Community Labor United works with grassroots organizations and labor unions on a variety of campaigns and initiatives. Among its programs is the Green Justice Campaign, which brings energy efficiency upgrades and jobs to Boston’s low-income communities and communities of color, and Public Transit, Public Good, which advocates for an affordable and efficient public transportation system that invests in workers and meets the needs of riders.

America’s most famous tool was invented here

The next time you reach for a pipe wrench, you might want to consider that you owe a debt of gratitude to Daniel Stillson. He was an engineer at the Boston company, J.J. Walworth Manufacturing, and invented the Stillson wrench in 1869. Some 150 years after he helped revolutionize plumbing, modern-day versions of Stillson’s ubiquitous tool remain virtually unchanged.

A recent Boston Globe article written by Michael Fitzgerald featured the Stillson wrench. Bearing the headline, “The best local invention we’ve forgotten,” Fitzgerald traced the tool’s development. He indicated that the wrench gained such currency, people referred to it generically as a “Stillson,” much the same way that we use the term “Google” today. According to the writer, it became America’s most famous tool.

Stillson did not invent the first adjustable wrench. Credit for that goes to Solyman Merrick of Springfield, Massachusetts, who, in 1835, patented a wrench with jaws that could be moved by turning a screw. What Stillson did was add angled teeth to the jaws and make the head loose. Those two innovations enabled his wrench to more firmly grip metal pipes, which were replacing wooden pipes in the plumbing trade. The versatile tool allowed plumbers to work with a variety of pipes and fasteners, including ones that were worn. Because of its flexibility, plumbers could replace whole sets of fixed wrenches with a single Stillson.

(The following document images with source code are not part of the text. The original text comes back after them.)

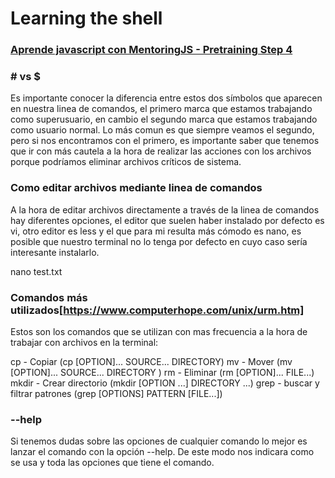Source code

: 
# Learning the shell

### [Aprende javascript con MentoringJS - Pretraining Step 4](http://mentoringjs.com)

### # vs $
Es importante conocer la diferencia entre estos dos símbolos que aparecen en nuestra linea de comandos, el primero marca que estamos trabajando como superusuario, en cambio el segundo marca que estamos trabajando como usuario normal. Lo más comun es que siempre veamos el segundo, pero si nos encontramos con el primero, es importante saber que tenemos que ir con más cautela a la hora de realizar las acciones con los archivos porque podríamos eliminar archivos críticos de sistema.

### Como editar archivos mediante linea de comandos
A la hora de editar archivos directamente a través de la linea de comandos hay diferentes opciones, el editor que suelen haber instalado por defecto es vi, otro editor es less y el que para mi resulta más cómodo es nano, es posible que nuestro terminal no lo tenga por defecto en cuyo caso sería interesante instalarlo. 

nano test.txt

### Comandos más utilizados[https://www.computerhope.com/unix/urm.htm]

Estos son los comandos que se utilizan con mas frecuencia a la hora de trabajar con archivos en la terminal:

cp - Copiar (cp [OPTION]... SOURCE... DIRECTORY)
mv - Mover (mv [OPTION]... SOURCE... DIRECTORY )
rm - Eliminar (rm [OPTION]... FILE...)
mkdir - Crear directorio (mkdir [OPTION ...] DIRECTORY ...)
grep - buscar y filtrar patrones (grep [OPTIONS] PATTERN [FILE...]) 

### --help

Si tenemos dudas sobre las opciones de cualquier comando lo mejor es lanzar el comando con la opción --help. De este modo nos indicara como se usa y toda las opciones que tiene el comando.





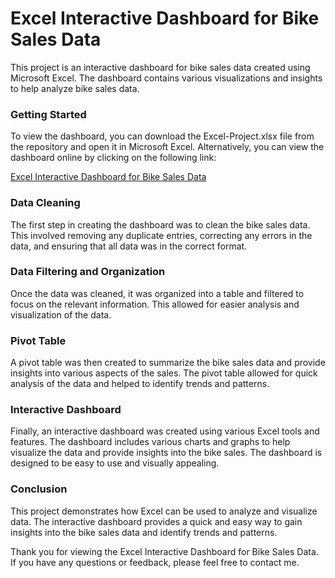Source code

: # Excel Interactive Dashboard for Bike Sales Data
This project is an interactive dashboard for bike sales data created using Microsoft Excel. The dashboard contains various visualizations and insights to help analyze bike sales data.

### Getting Started
To view the dashboard, you can download the Excel-Project.xlsx file from the repository and open it in Microsoft Excel. Alternatively, you can view the dashboard online by clicking on the following link:

[Excel Interactive Dashboard for Bike Sales Data](https://view.officeapps.live.com/op/view.aspx?src=https%3A%2F%2Fraw.githubusercontent.com%2Fasparmar14%2FExcel_Interactive-Dashboard%2Fmain%2FExcel-Project.xlsx&wdOrigin=BROWSELINK)

### Data Cleaning
The first step in creating the dashboard was to clean the bike sales data. This involved removing any duplicate entries, correcting any errors in the data, and ensuring that all data was in the correct format.

### Data Filtering and Organization
Once the data was cleaned, it was organized into a table and filtered to focus on the relevant information. This allowed for easier analysis and visualization of the data.

### Pivot Table
A pivot table was then created to summarize the bike sales data and provide insights into various aspects of the sales. The pivot table allowed for quick analysis of the data and helped to identify trends and patterns.

### Interactive Dashboard
Finally, an interactive dashboard was created using various Excel tools and features. The dashboard includes various charts and graphs to help visualize the data and provide insights into the bike sales. The dashboard is designed to be easy to use and visually appealing.

### Conclusion
This project demonstrates how Excel can be used to analyze and visualize data. The interactive dashboard provides a quick and easy way to gain insights into the bike sales data and identify trends and patterns.

Thank you for viewing the Excel Interactive Dashboard for Bike Sales Data. If you have any questions or feedback, please feel free to contact me.
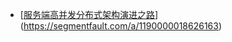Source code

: * [[服务端高并发分布式架构演进之路](https://segmentfault.com/a/1190000018626163)](https://segmentfault.com/a/1190000018626163)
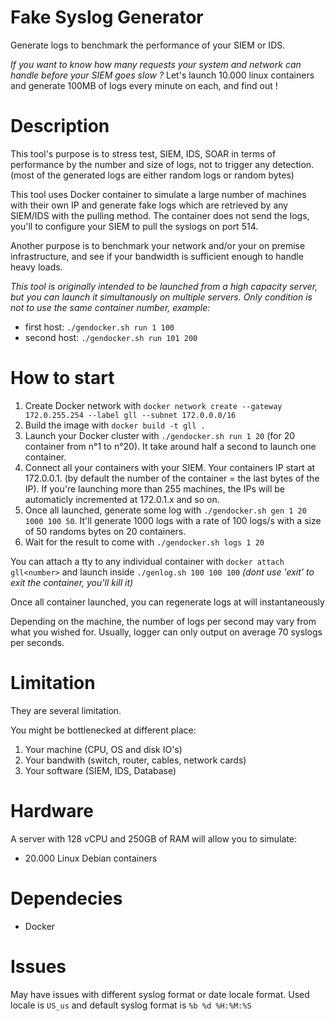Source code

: # Fake Syslog Generator

Generate logs to benchmark the performance of your SIEM or IDS.

*If you want to know how many requests your system and network can handle before your SIEM goes slow ?* Let's launch 10.000 linux containers and generate 100MB of logs every minute on each, and find out !

# Description

This tool's purpose is to stress test, SIEM, IDS, SOAR in terms of performance by the number and size of logs, not to trigger any detection. (most of the generated logs are either random logs or random bytes)

This tool uses Docker container to simulate a large number of machines with their own IP and generate fake logs which are retrieved by any SIEM/IDS with the pulling method. 
The container does not send the logs, you'll to configure your SIEM to pull the syslogs on port 514.

Another purpose is to benchmark your network and/or your on premise infrastructure, and see if your bandwidth is sufficient enough to handle heavy loads.

*This tool is originally intended to be launched from a high capacity server, but you can launch it simultanously on multiple servers. Only condition is not to use the same container number, example:*
- first host: `./gendocker.sh run 1 100`
- second host: `./gendocker.sh run 101 200`

# How to start

1. Create Docker network with `docker network create --gateway 172.0.255.254 --label gll --subnet 172.0.0.0/16`
2. Build the image with `docker build -t gll .`
3. Launch your Docker cluster with `./gendocker.sh run 1 20` (for 20 container from n°1 to n°20). It take around half a second to launch one container.
4. Connect all your containers with your SIEM. Your containers IP start at 172.0.0.1. (by default the number of the container = the last bytes of the IP). If you're launching more than 255 machines, the IPs will be automaticly incremented at 172.0.1.x and so on.
5. Once all launched, generate some log with `./gendocker.sh gen 1 20 1000 100 50`. It'll generate 1000 logs with a rate of 100 logs/s with a size of 50 randoms bytes on 20 containers.
6. Wait for the result to come with `./gendocker.sh logs 1 20`


You can attach a tty to any individual container with `docker attach gll<number>` and launch inside `./genlog.sh 100 100 100` *(dont use 'exit' to exit the container, you'll kill it)*

Once all container launched, you can regenerate logs at will instantaneously

Depending on the machine, the number of logs per second may vary from what you wished for. Usually, logger can only output on average 70 syslogs per seconds.


# Limitation

They are several limitation.

You might be bottlenecked at different place:
1. Your machine (CPU, OS and disk IO's)
2. Your bandwith (switch, router, cables, network cards)
3. Your software (SIEM, IDS, Database)

# Hardware

A server with 128 vCPU and 250GB of RAM will allow you to simulate:
- 20.000 Linux Debian containers

# Dependecies

- Docker

# Issues

May have issues with different syslog format or date locale format.
Used locale is `US_us` and default syslog format is `%b %d %H:%M:%S` 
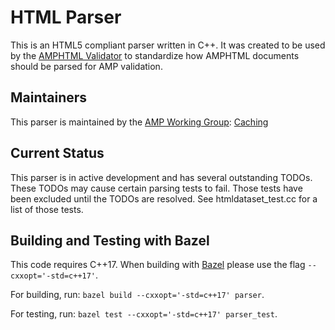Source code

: <!---
Copyright 2019 The AMP HTML Authors. All Rights Reserved.

Licensed under the Apache License, Version 2.0 (the "License");
you may not use this file except in compliance with the License.
You may obtain a copy of the License at

      http://www.apache.org/licenses/LICENSE-2.0

Unless required by applicable law or agreed to in writing, software
distributed under the License is distributed on an "AS-IS" BASIS,
WITHOUT WARRANTIES OR CONDITIONS OF ANY KIND, either express or implied.
See the License for the specific language governing permissions and
limitations under the License.
-->

# HTML Parser

This is an HTML5 compliant parser written in C++. It was created to be used by
the
[AMPHTML Validator](https://github.com/ampproject/amphtml/tree/main/validator)
to standardize how AMPHTML documents should be parsed for AMP validation.

## Maintainers

This parser is maintained by the [AMP Working Group](https://amp.dev/community/working-groups/amp4email/):
[Caching](https://amp.dev/community/working-groups/caching/)

## Current Status

This parser is in active development and has several outstanding TODOs.
These TODOs may cause certain parsing tests to fail. Those tests have been
excluded until the TODOs are resolved. See htmldataset_test.cc for a list of
those tests.

## Building and Testing with Bazel

This code requires C++17. When building with [Bazel](https://bazel.build/)
please use the flag `--cxxopt='-std=c++17'`.

For building, run: `bazel build --cxxopt='-std=c++17' parser`.

For testing, run: `bazel test --cxxopt='-std=c++17' parser_test`.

According to Fitzgerald, “In the mid-19th century, there was no more exciting place to work in the plumbing industry than Boston.” In addition to the Stillson wrench, the Walworth company also developed the concept of steam heating systems and manufactured the Walworth radiator. The Trimont Company, based in Roxbury from 1902 to 1954, was also known for its wrenches as well as other pipefitting tools.

Following the conventions of the day, when Stillson brought the prototype of his wrench to his bosses at Walworth for consideration, they insisted that the inventor apply for the patent and own the tool. Through a licensing arrangement with the Boston company to manufacture and sell the wrench, Stillson earned fees estimated at $100,000 throughout the course of his life. That’s equivalent to $3 million in 2020.

Walworth relocated to Texas in the 1950s and then to Mexico in the 1970s. After the patent expired, other companies issued their own versions of the Stillson.

Interestingly, Walworth’s factory was located in Cambridge in a building that had previously housed a horse-drawn carriage manufacturer. Later, Edwin Land bought the building and used it to develop his Polaroid instant camera. Today, MIT owns the space and runs a company known as the Engine there. It welcomes tech startups in the energy, biotech, and manufacturing fields.

Who knows? One of them may develop something as game changing as the Stillson wrench.